RECORDS SUPPLIED:
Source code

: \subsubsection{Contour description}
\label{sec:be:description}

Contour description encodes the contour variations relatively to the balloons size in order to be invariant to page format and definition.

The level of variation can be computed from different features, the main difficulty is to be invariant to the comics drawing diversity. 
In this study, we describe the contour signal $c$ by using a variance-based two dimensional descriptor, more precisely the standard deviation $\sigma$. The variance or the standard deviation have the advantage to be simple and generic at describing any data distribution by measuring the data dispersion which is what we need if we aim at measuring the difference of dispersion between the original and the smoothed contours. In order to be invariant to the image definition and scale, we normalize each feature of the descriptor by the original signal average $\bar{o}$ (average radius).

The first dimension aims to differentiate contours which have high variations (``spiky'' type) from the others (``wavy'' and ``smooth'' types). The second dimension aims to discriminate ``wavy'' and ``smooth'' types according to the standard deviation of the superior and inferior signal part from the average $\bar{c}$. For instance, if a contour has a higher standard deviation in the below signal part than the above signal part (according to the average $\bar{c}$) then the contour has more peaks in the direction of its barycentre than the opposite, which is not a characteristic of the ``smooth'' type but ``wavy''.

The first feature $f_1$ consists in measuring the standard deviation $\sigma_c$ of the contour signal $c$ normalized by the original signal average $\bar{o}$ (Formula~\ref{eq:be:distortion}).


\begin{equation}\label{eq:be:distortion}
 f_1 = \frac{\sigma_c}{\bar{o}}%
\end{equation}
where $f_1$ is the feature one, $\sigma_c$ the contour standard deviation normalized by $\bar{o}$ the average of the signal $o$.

* * *

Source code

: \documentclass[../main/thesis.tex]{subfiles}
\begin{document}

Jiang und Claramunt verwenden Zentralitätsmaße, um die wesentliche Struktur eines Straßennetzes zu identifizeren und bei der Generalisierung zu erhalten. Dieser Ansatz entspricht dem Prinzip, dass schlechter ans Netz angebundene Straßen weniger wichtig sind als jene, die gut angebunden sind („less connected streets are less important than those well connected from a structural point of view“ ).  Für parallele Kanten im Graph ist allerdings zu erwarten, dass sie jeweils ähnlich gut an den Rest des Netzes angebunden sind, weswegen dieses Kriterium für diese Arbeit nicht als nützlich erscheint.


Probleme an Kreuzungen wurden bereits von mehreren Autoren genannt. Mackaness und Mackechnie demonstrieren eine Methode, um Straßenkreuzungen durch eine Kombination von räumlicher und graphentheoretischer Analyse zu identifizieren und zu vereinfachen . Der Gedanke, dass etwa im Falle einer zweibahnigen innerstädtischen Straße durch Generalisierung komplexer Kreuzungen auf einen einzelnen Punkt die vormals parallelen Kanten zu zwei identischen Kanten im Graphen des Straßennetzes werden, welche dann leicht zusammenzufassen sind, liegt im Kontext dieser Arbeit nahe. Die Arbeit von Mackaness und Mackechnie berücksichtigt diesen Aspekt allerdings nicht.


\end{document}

WORK TO BE COMPLETED: Please copy each line from the material above in which the string "description" appears.

OUTPUT FOR THIS EXERCISE:
: \subsubsection{Contour description}
\label{sec:be:description}
Contour description encodes the contour variations relatively to the balloons size in order to be invariant to page format and definition.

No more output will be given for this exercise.